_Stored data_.
####################

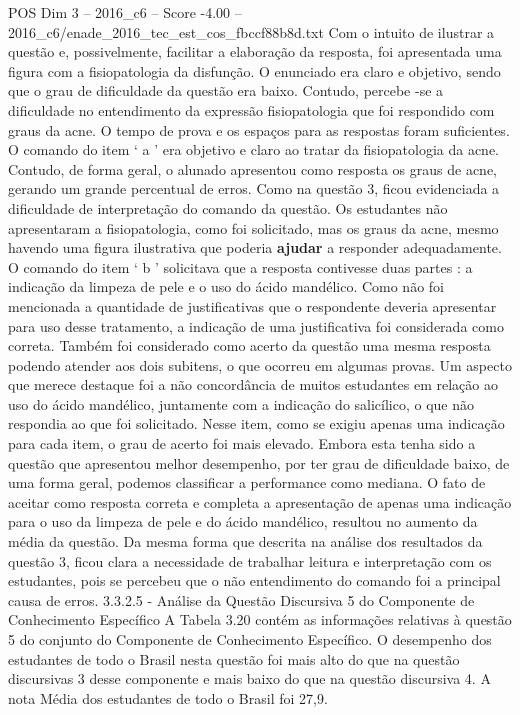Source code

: \begin{textsample}{POS Dim 3 – 2016\_c6 – Score -4.00 – 2016\_c6/enade\_2016\_tec\_est\_cos\_fbccf88b8d.txt}
Com o intuito de ilustrar a questão e, possivelmente, facilitar a elaboração da resposta, foi apresentada uma figura com a fisiopatologia da disfunção.
O enunciado era claro e objetivo, sendo que o grau de dificuldade da questão era baixo.
Contudo, percebe -se a dificuldade no entendimento da expressão fisiopatologia que foi respondido com graus da acne.
O tempo de prova e os espaços para as respostas foram suficientes.
O comando do item ‘ a ’ era objetivo e claro ao tratar da fisiopatologia da acne.
Contudo, de forma geral, o alunado apresentou como resposta os graus de acne, gerando um grande percentual de erros.
Como na questão 3, ficou evidenciada a dificuldade de interpretação do comando da questão.
Os estudantes não apresentaram a fisiopatologia, como foi solicitado, mas os graus da acne, mesmo havendo uma figura ilustrativa que poderia \textbf{ajudar} a responder adequadamente.
O comando do item ‘ b ’ solicitava que a resposta contivesse duas partes : a indicação da limpeza de pele e o uso do ácido mandélico.
Como não foi mencionada a quantidade de justificativas que o respondente deveria apresentar para uso desse tratamento, a indicação de uma justificativa foi considerada como correta.
Também foi considerado como acerto da questão uma mesma resposta podendo atender aos dois subitens, o que ocorreu em algumas provas.
Um aspecto que merece destaque foi a não concordância de muitos estudantes em relação ao uso do ácido mandélico, juntamente com a indicação do salicílico, o que não respondia ao que foi solicitado.
Nesse item, como se exigiu apenas uma indicação para cada item, o grau de acerto foi mais elevado.
Embora esta tenha sido a questão que apresentou melhor desempenho, por ter grau de dificuldade baixo, de uma forma geral, podemos classificar a performance como mediana.
O fato de aceitar como resposta correta e completa a apresentação de apenas uma indicação para o uso da limpeza de pele e do ácido mandélico, resultou no aumento da média da questão.
Da mesma forma que descrita na análise dos resultados da questão 3, ficou clara a necessidade de trabalhar leitura e interpretação com os estudantes, pois se percebeu que o não entendimento do comando foi a principal causa de erros. 3.3.2.5 - Análise da Questão Discursiva 5 do Componente de Conhecimento Específico A Tabela 3.20 contém as informações relativas à questão 5 do conjunto do Componente de Conhecimento Específico.
O desempenho dos estudantes de todo o Brasil nesta questão foi mais alto do que na questão discursivas 3 desse componente e mais baixo do que na questão discursiva 4.
A nota Média dos estudantes de todo o Brasil foi 27,9.

\end{textsample}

####################

Without the pictures, reproduce every line of the records above exactly.

Source code

: \begin{textsample}{POS Dim 3 – 2016\_c6 – Score -4.00 – 2016\_c6/enade\_2016\_tec\_est\_cos\_fbccf88b8d.txt}
Com o intuito de ilustrar a questão e, possivelmente, facilitar a elaboração da resposta, foi apresentada uma figura com a fisiopatologia da disfunção.
O enunciado era claro e objetivo, sendo que o grau de dificuldade da questão era baixo.
Contudo, percebe -se a dificuldade no entendimento da expressão fisiopatologia que foi respondido com graus da acne.
O tempo de prova e os espaços para as respostas foram suficientes.
O comando do item ‘ a ’ era objetivo e claro ao tratar da fisiopatologia da acne.
Contudo, de forma geral, o alunado apresentou como resposta os graus de acne, gerando um grande percentual de erros.
Como na questão 3, ficou evidenciada a dificuldade de interpretação do comando da questão.
Os estudantes não apresentaram a fisiopatologia, como foi solicitado, mas os graus da acne, mesmo havendo uma figura ilustrativa que poderia \textbf{ajudar} a responder adequadamente.
O comando do item ‘ b ’ solicitava que a resposta contivesse duas partes : a indicação da limpeza de pele e o uso do ácido mandélico.
Como não foi mencionada a quantidade de justificativas que o respondente deveria apresentar para uso desse tratamento, a indicação de uma justificativa foi considerada como correta.
Também foi considerado como acerto da questão uma mesma resposta podendo atender aos dois subitens, o que ocorreu em algumas provas.
Um aspecto que merece destaque foi a não concordância de muitos estudantes em relação ao uso do ácido mandélico, juntamente com a indicação do salicílico, o que não respondia ao que foi solicitado.
Nesse item, como se exigiu apenas uma indicação para cada item, o grau de acerto foi mais elevado.
Embora esta tenha sido a questão que apresentou melhor desempenho, por ter grau de dificuldade baixo, de uma forma geral, podemos classificar a performance como mediana.
O fato de aceitar como resposta correta e completa a apresentação de apenas uma indicação para o uso da limpeza de pele e do ácido mandélico, resultou no aumento da média da questão.
Da mesma forma que descrita na análise dos resultados da questão 3, ficou clara a necessidade de trabalhar leitura e interpretação com os estudantes, pois se percebeu que o não entendimento do comando foi a principal causa de erros. 3.3.2.5 - Análise da Questão Discursiva 5 do Componente de Conhecimento Específico A Tabela 3.20 contém as informações relativas à questão 5 do conjunto do Componente de Conhecimento Específico.
O desempenho dos estudantes de todo o Brasil nesta questão foi mais alto do que na questão discursivas 3 desse componente e mais baixo do que na questão discursiva 4.
A nota Média dos estudantes de todo o Brasil foi 27,9.

\end{textsample}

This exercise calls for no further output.